Charlotte: Und da wolltest du nicht mitmachen?
Nein, das ist ja nicht vorgesehen – und so sehr reiße ich mich auch nicht darum.

So richtig sportlich sind wir in der Familie ja eh nicht.
Ich habe mich auch immer davor bewahrt, mich durch Sport zu verletzen, in dem ich ihn gleich lasse. Dafür denke ich in letzter Zeit viel darüber nach, was ich in meiner Umgebung erlebe. Beim Einkaufen ist mir zum Beispiel aufgefallen, dass wir alles immer ökonomischer gestalten. Der Mensch wird als Faktor gesehen, der die Dinge unnötig verteuert. Manchmal habe ich dabei das Gefühl, wir leben immer mehr nach dem Grundsatz „Ich bin doch nicht blöd“ und merken gar nicht, was das mit uns macht. In großen Kaufhäusern gibt es zum Beispiel nur noch auf einer Etage Kundentoiletten und die sind dann nicht mal ausgeschildert, um das Toilettenpersonal zu sparen. In Elektromärkten gibt es keine Fachleute mehr, die einem mit einem spezifischen Problem helfen können. Wir wollten für Oma, weil sie doch so schlecht sieht, einen sehr großen Fernseher kaufen. Aber damit kannte sich niemand richtig aus, das war ärgerlich.

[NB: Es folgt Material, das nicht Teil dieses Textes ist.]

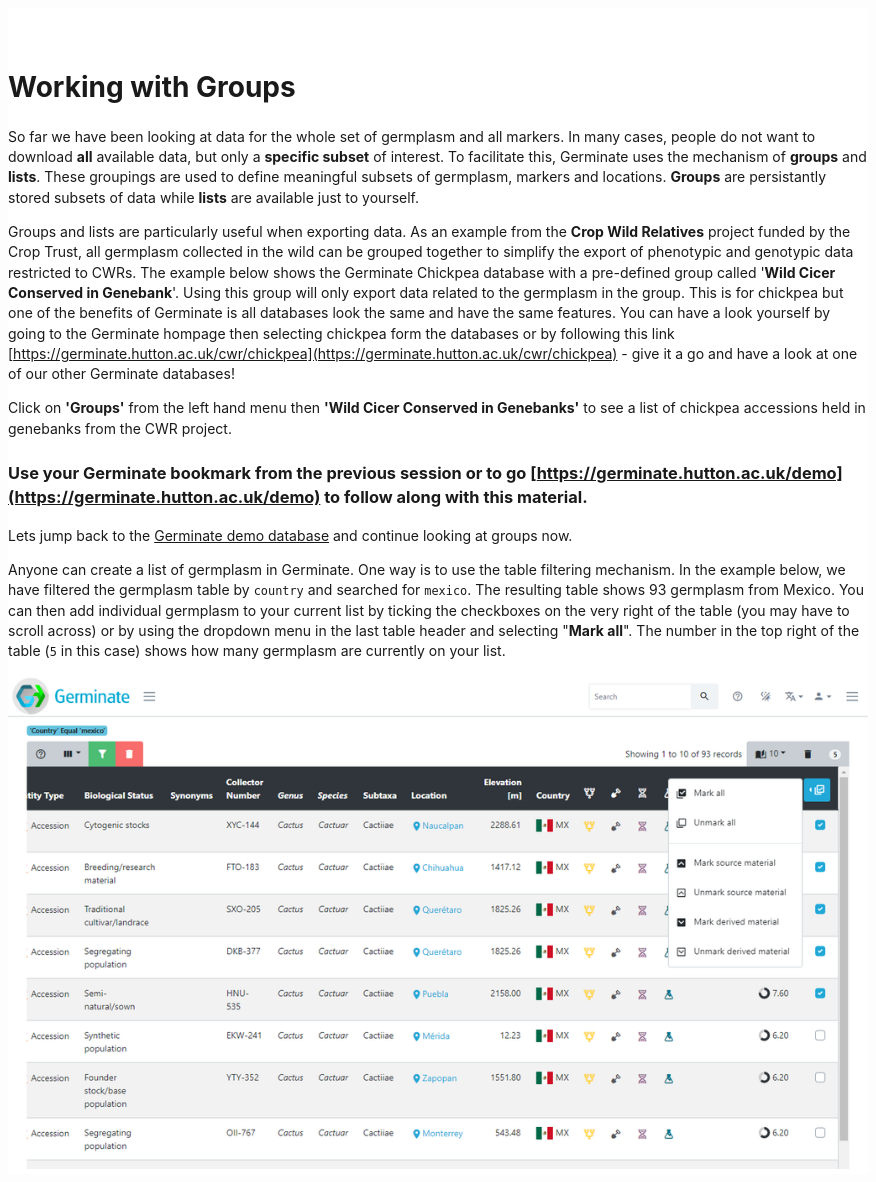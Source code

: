 <br/>

# Working with Groups

So far we have been looking at data for the whole set of germplasm and all markers. In many cases, people do not want to download **all** available data, but only a **specific subset** of interest. To facilitate this, Germinate uses the mechanism of **groups** and **lists**. These groupings are used to define meaningful subsets of germplasm, markers and locations. **Groups** are persistantly stored subsets of data while **lists** are available just to yourself.

Groups and lists are particularly useful when exporting data. As an example from the **Crop Wild Relatives** project funded by the Crop Trust, all germplasm collected in the wild can be grouped together to simplify the export of phenotypic and genotypic data restricted to CWRs. The example below shows the Germinate Chickpea database with a pre-defined group called '**Wild Cicer Conserved in Genebank**'. Using this group will only export data related to the germplasm in the group. This is for chickpea but one of the benefits of Germinate is all databases look the same and have the same features. You can have a look yourself by going to the Germinate hompage then selecting chickpea form the databases or by following this link [https://germinate.hutton.ac.uk/cwr/chickpea](https://germinate.hutton.ac.uk/cwr/chickpea) - give it a go and have a look at one of our other Germinate databases!

Click on **'Groups'** from the left hand menu then **'Wild Cicer Conserved in Genebanks'** to see a list of chickpea accessions held in genebanks from the CWR project.


### Use your Germinate bookmark from the previous session or to go [https://germinate.hutton.ac.uk/demo](https://germinate.hutton.ac.uk/demo) to follow along with this material.

Lets jump back to the [Germinate demo database](https://germinate.hutton.ac.uk/demo) and continue looking at groups now.

Anyone can create a list of germplasm in Germinate. One way is to use the table filtering mechanism. In the example below, we have filtered the germplasm table by `country` and searched for `mexico`. The resulting table shows 93 germplasm from Mexico. You can then add individual germplasm to your current list by ticking the checkboxes on the very right of the table (you may have to scroll across) or by using the dropdown menu in the last table header and selecting "**Mark all**". The number in the top right of the table (`5` in this case) shows how many germplasm are currently on your list.

<img src="session-2/group-creation-germplasm-filter.png" style="max-width: 100%;">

Ich habe passend dazu gerade gelesen, dass es in manchen Orten in Deutschland keine Bankfilialen mehr gibt, weil alles über Online-Banking geregelt wird. Machst du das auch?
Nein, ich gehe immer zur Bank. Die Automaten dort bediene ich aber selbst, wenn es geht. Die sind nämlich oft sehr empfindlich und fallen aus. Vielleicht liegt das aber auch daran, dass die meisten Kunden in Banken mittlerweile sehr alt sind? Wenn die sich dann einmal richtig an so einem Automaten auslassen, sind sie danach beschädigt (lacht).  

Würdest du Online-Banking denn gerne mal ausprobieren?
Nein, das ist mir zu gefährlich, nach all dem, was ich darüber so gelesen habe. Andererseits – indirekt mache ich das ja schon, in dem ich mir übers Internet Sachen bestelle und die Beträge dann automatisch von meinem Konto abgebucht werden.  

Das ist natürlich auch nicht ganz ohne...
Ja, andererseits: Wer will sich denn schon an einem alten Mann bereichern? Das tut doch keiner!  

Ich bezweifle, dass Betrüger bei so etwas Moral haben.
Opa: Ich hoffe es!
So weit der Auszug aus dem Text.